Hospitality in movimento

Tra le asset class che mostrano le migliori prospettive per la fine dell’anno c’è poi l’hospitality, che arriva da un 2025 particolarmente importante, durante il quale sono stati investiti circa 2,35 miliardi di euro, in aumento del 27% rispetto all’anno precedente e con uno dei migliori risultati degli ultimi anni. Nei primi sei mesi del 2026 le attività di investimento sono state stimate in circa 1,25 miliardi di euro, per cui appare verosimile che i volumi possano raddoppiare e raggiungere, se non superare, quelli del 2025, che si ricorda essere stato un anno record.

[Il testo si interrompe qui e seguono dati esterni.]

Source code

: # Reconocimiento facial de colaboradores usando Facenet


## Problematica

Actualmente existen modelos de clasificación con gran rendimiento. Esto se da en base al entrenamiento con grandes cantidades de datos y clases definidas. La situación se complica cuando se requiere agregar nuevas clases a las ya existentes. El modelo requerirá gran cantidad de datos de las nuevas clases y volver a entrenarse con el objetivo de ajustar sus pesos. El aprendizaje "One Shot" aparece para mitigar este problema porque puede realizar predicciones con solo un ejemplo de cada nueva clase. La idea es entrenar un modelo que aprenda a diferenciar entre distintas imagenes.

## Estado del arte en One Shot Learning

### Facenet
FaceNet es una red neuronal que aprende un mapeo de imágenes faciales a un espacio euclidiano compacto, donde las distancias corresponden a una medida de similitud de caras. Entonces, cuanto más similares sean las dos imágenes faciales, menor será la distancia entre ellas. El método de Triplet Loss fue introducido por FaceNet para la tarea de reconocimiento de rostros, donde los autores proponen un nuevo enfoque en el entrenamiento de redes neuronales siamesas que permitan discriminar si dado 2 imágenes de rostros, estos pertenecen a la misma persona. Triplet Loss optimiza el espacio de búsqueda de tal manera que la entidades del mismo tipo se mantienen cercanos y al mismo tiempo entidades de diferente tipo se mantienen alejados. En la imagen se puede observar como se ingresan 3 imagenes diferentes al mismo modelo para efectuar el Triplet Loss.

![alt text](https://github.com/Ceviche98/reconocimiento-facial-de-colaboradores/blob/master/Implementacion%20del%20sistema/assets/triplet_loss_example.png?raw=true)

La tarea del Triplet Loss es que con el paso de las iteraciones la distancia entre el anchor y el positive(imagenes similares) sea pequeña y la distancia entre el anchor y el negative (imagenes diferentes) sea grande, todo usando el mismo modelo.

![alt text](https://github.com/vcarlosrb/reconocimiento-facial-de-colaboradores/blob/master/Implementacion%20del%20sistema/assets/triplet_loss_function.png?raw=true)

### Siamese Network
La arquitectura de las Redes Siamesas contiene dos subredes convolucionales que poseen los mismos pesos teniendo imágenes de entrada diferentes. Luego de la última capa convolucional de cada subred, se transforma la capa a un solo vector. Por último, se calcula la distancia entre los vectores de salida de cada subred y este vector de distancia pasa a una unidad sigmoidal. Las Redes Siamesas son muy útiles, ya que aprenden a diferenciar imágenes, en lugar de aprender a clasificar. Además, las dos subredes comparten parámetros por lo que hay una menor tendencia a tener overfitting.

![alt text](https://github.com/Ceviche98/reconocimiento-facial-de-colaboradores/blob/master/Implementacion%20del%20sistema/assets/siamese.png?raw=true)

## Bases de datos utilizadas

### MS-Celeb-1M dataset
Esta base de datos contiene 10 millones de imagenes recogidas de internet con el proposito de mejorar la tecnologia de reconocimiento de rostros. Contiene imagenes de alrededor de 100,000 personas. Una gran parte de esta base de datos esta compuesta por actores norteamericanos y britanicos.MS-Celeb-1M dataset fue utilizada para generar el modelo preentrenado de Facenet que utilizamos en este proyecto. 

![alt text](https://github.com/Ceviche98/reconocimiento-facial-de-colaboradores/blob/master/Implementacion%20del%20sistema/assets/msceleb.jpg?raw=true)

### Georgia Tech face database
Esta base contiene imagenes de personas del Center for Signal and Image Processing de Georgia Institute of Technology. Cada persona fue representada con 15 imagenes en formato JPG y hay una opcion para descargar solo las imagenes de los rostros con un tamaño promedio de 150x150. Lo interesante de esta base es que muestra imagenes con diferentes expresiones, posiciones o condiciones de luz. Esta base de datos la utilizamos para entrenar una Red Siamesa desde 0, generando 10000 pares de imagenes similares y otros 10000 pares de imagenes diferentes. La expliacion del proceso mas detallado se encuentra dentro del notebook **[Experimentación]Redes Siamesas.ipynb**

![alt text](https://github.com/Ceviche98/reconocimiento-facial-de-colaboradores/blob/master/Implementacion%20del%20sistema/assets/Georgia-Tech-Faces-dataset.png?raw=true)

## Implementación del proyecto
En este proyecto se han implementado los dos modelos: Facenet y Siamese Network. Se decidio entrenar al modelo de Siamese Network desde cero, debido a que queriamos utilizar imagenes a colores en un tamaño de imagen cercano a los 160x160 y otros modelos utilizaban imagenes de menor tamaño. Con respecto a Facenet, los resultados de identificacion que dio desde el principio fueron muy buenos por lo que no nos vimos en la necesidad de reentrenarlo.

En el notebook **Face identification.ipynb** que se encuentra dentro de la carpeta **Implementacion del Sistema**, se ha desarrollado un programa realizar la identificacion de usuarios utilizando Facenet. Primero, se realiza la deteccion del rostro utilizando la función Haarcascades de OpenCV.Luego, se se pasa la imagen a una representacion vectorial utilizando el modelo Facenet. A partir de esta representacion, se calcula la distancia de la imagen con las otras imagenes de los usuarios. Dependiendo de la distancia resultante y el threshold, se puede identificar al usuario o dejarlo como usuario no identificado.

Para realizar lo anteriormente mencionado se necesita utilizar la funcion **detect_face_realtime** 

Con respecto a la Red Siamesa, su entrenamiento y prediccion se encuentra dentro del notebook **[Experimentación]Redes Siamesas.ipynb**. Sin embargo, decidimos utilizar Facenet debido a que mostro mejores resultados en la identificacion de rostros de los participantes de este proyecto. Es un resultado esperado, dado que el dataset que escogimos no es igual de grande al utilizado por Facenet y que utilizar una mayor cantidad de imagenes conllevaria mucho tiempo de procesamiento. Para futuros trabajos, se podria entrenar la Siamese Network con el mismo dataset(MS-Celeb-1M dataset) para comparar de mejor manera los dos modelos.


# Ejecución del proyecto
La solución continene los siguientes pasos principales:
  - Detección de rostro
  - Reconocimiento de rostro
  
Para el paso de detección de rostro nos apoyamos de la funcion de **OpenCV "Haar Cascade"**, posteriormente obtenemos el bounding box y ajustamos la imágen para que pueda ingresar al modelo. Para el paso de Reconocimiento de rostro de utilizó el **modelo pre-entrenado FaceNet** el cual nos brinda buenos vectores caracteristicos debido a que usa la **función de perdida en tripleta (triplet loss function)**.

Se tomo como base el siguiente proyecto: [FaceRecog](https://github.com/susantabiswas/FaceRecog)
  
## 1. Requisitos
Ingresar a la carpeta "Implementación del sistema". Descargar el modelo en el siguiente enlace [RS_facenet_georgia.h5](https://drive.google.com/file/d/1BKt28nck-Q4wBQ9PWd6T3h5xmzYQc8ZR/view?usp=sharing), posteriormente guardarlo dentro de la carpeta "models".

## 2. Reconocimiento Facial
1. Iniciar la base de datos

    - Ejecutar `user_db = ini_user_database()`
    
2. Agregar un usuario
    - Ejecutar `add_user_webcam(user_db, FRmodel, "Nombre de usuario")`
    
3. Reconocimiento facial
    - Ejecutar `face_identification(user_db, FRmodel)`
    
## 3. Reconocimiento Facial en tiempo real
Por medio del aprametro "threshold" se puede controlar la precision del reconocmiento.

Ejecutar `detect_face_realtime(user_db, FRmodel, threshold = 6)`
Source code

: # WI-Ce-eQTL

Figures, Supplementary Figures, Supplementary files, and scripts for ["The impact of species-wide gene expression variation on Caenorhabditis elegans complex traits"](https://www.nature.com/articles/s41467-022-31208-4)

I presupposti ci sono tutti, a partire dallo European Hotel Investor Compass 2026 di Cushman & Wakefield, secondo il quale l’Italia occupa il primo posto tra le destinazioni europee più attrattive, con un indice di 4,2 su cinque. L’Italia e la penisola iberica assorbono inoltre una parte rilevante delle intenzioni di investimento degli operatori europei, confermando il forte interesse per i mercati dell’Europa meridionale.

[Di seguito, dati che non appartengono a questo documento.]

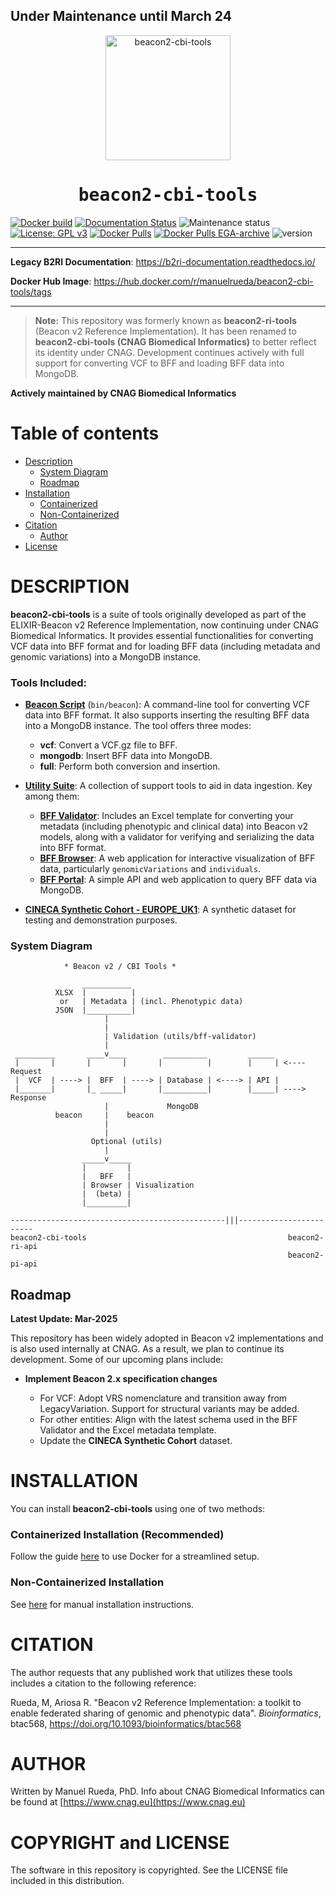
<h2> Under Maintenance until March 24</h1>
<div align="center">
    <a href="https://github.com/mrueda/beacon2-cbi-tools">
        <img src="https://raw.githubusercontent.com/mrueda/beacon2-cbi-tools/main/docs/img/logo.png" width="200" alt="beacon2-cbi-tools">
    </a>
</div>

<div align="center" style="font-family: Consolas, monospace;">
    <h1>beacon2-cbi-tools</h1>
</div>

[![Docker build](https://github.com/mrueda/beacon2-cbi-tools/actions/workflows/docker-build.yml/badge.svg)](https://github.com/mrueda/beacon2-cbi-tools/actions/workflows/docker-build.yml)
[![Documentation Status](https://readthedocs.org/projects/b2ri-documentation/badge/?version=latest)](https://b2ri-documentation.readthedocs.io/en/latest/?badge=latest)
![Maintenance status](https://img.shields.io/badge/maintenance-actively--developed-brightgreen.svg)
[![License: GPL v3](https://img.shields.io/badge/License-GPL%20v3-blue.svg)](https://www.gnu.org/licenses/gpl-3.0)
[![Docker Pulls](https://badgen.net/docker/pulls/manuelrueda/beacon2-ri-tools?icon=docker&label=beacon2-ri-tools-pulls)](https://hub.docker.com/r/manuelrueda/beacon2-ri-tools/)
[![Docker Pulls EGA-archive](https://badgen.net/docker/pulls/beacon2ri/beacon_reference_implementation?icon=docker&label=EGA-archive-pulls)](https://hub.docker.com/r/beacon2ri/beacon_reference_implementation/)
![version](https://img.shields.io/badge/version-2.0.8-blue)

---

**Legacy B2RI Documentation**: <a href="https://b2ri-documentation.readthedocs.io/" target="_blank">https://b2ri-documentation.readthedocs.io/</a>

**Docker Hub Image**: <a href="https://hub.docker.com/r/manuelrueda/beacon2-cbi-tools/tags" target="_blank">https://hub.docker.com/r/manuelrueda/beacon2-cbi-tools/tags</a>

---

> **Note:** This repository was formerly known as **beacon2-ri-tools** (Beacon v2 Reference Implementation). It has been renamed to **beacon2-cbi-tools (CNAG Biomedical Informatics)** to better reflect its identity under CNAG. Development continues actively with full support for converting VCF to BFF and loading BFF data into MongoDB.

**Actively maintained by CNAG Biomedical Informatics**

# Table of contents
- [Description](#description)
  - [System Diagram](#system-diagram)
  - [Roadmap](#roadmap)
- [Installation](#installation)
  - [Containerized](#containerized-installation-recommended)
  - [Non-Containerized](#non-containerized-installation)
- [Citation](#citation)
  - [Author](#author)
- [License](#copyright-and-license)

# DESCRIPTION

**beacon2-cbi-tools** is a suite of tools originally developed as part of the ELIXIR-Beacon v2 Reference Implementation, now continuing under CNAG Biomedical Informatics. It provides essential functionalities for converting VCF data into BFF format and for loading BFF data (including metadata and genomic variations) into a MongoDB instance.

### Tools Included:
- **[Beacon Script](https://github.com/mrueda/beacon2-cbi-tools/tree/main/bin/README.md)** (`bin/beacon`): A command-line tool for converting VCF data into BFF format. It also supports inserting the resulting BFF data into a MongoDB instance. The tool offers three modes:
  - **vcf**: Convert a VCF.gz file to BFF.
  - **mongodb**: Insert BFF data into MongoDB.
  - **full**: Perform both conversion and insertion.
- **[Utility Suite](utils/README.md)**: A collection of support tools to aid in data ingestion. Key among them:
  - **[BFF Validator](https://github.com/mrueda/beacon2-cbi-tools/tree/main/utils/bff_validator)**: Includes an Excel template for converting your metadata (including phenotypic and clinical data) into Beacon v2 models, along with a validator for verifying and serializing the data into BFF format.
  - **[BFF Browser](https://github.com/mrueda/beacon2-cbi-tools/tree/main/utils/bff_browser)**: A web application for interactive visualization of BFF data, particularly `genomicVariations` and `individuals`.
  - **[BFF Portal](https://github.com/mrueda/beacon2-cbi-tools/tree/main/utils/bff_portal)**: A simple API and web application to query BFF data via MongoDB.

- **[CINECA Synthetic Cohort - EUROPE_UK1](https://github.com/mrueda/beacon2-cbi-tools/tree/main/CINECA_synthetic_cohort_EUROPE_UK1)**: A synthetic dataset for testing and demonstration purposes.

### System Diagram

                * Beacon v2 / CBI Tools *

                    ___________
              XLSX  |          |
               or   | Metadata | (incl. Phenotypic data)
              JSON  |__________|
                         |
                         |
                         | Validation (utils/bff-validator)
                         |
     _________       ____v____        __________         ______
     |       |       |       |       |          |        |     | <---- Request
     |  VCF  | ----> |  BFF  | ----> | Database | <----> | API |
     |_______|       |_ _____|       |__________|        |_____| ----> Response
                         |             MongoDB
              beacon     |    beacon
                         |
                         |
                      Optional (utils)
                         |
                    _____v_____
                    |         |
                    |   BFF   |
                    | Browser | Visualization
                    |  (beta) |
                    |_________|

    ------------------------------------------------|||------------------------
    beacon2-cbi-tools                                             beacon2-ri-api
                                                                  beacon2-pi-api

## Roadmap 

**Latest Update: Mar-2025**

This repository has been widely adopted in Beacon v2 implementations and is also used internally at CNAG. As a result, we plan to continue its development. Some of our upcoming plans include:

- **Implement Beacon 2.x specification changes**

    - For VCF: Adopt VRS nomenclature and transition away from LegacyVariation. Support for structural variants may be added.
    - For other entities: Align with the latest schema used in the BFF Validator and the Excel metadata template.
    - Update the **CINECA Synthetic Cohort** dataset.

# INSTALLATION

You can install **beacon2-cbi-tools** using one of two methods:

### Containerized Installation (Recommended)

Follow the guide [here](docker/README.md) to use Docker for a streamlined setup.

### Non-Containerized Installation

See [here](non-containerized/README.md) for manual installation instructions.

# CITATION

The author requests that any published work that utilizes these tools includes a citation to the following reference:

Rueda, M, Ariosa R. "Beacon v2 Reference Implementation: a toolkit to enable federated sharing of genomic and phenotypic data". _Bioinformatics_, btac568, https://doi.org/10.1093/bioinformatics/btac568

# AUTHOR

Written by Manuel Rueda, PhD. Info about CNAG Biomedical Informatics can be found at [https://www.cnag.eu](https://www.cnag.eu)

# COPYRIGHT and LICENSE

The software in this repository is copyrighted. See the LICENSE file included in this distribution.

Le grandi operazioni continueranno probabilmente a concentrarsi a Milano, come già avvenuto con il portafoglio Covivio, che ha generato un volume superiore a 210 milioni di euro, mentre a Roma sono state concluse due importanti transazioni con valori compresi tra 70 e 100 milioni di euro. L’interesse si sta però estendendo anche ai capoluoghi regionali e alle località turistiche di pregio, dal mare alla montagna fino ai laghi, con un’attenzione particolare per le destinazioni sciistiche, la Campania, la Sicilia, la Sardegna e il lago di Como.

A sostenere le prospettive c’è una pipeline articolata, composta da progetti sia urbani sia turistici, molti dei quali basati sulla riconversione di palazzi storici, ex uffici ed edifici pubblici in strutture ricettive di lusso. Si tratta di operazioni che permettono di unire la valorizzazione immobiliare alla crescita dei flussi turistici e che potrebbero contribuire non poco ai volumi della seconda metà dell’anno.

Logistica matura

Anche la logistica ha recuperato terreno ed è cresciuta nel primo semestre, registrando circa 1,2 miliardi di euro di investimenti secondo Patrigest, con un incremento del 48% rispetto allo stesso periodo del 2025. Il secondo trimestre ha avuto un ruolo decisivo, con circa 875 milioni di euro investiti, confermando il comparto come una delle asset class più dinamiche del mercato.

A sostenere i risultati sono state soprattutto alcune operazioni superiori ai 100 milioni di euro e i grandi portafogli logistici, ancora una volta distribuiti lungo le infrastrutture strategiche del Nord Italia e in particolare sugli assi Milano-Bologna, Torino-Milano e Milano-Venezia. La concentrazione geografica continua quindi a riflettere la vicinanza ai principali hub produttivi, ai mercati di consumo e alle reti di collegamento nazionali ed europee.

Le prospettive per il resto del 2026 guardano a una logistica caratterizzata da meno quantità, maggiore qualità e una visione più attenta del territorio. Il comparto si conferma ormai un’asset class matura e selettiva, dopo anni nei quali la narrazione si è concentrata soprattutto sui metri quadrati assorbiti, sui nuovi sviluppi e sul volume complessivo degli investimenti.

Ora gli indicatori rilevanti sono altri e la maturità logistica si rivela nella capacità di offrire immobili che migliorino realmente l’efficienza della supply chain, riducano i consumi energetici e mantengano valore nel tempo.

Qualora questa capacità venisse mantenuta dagli sviluppatori anche nel secondo semestre, i volumi di investimento potrebbero continuare a crescere e, pur senza necessariamente raddoppiare, incrementare in maniera significativa, posizionando la logistica tra le asset class meglio collocate nell’orizzonte dell’intero 2026.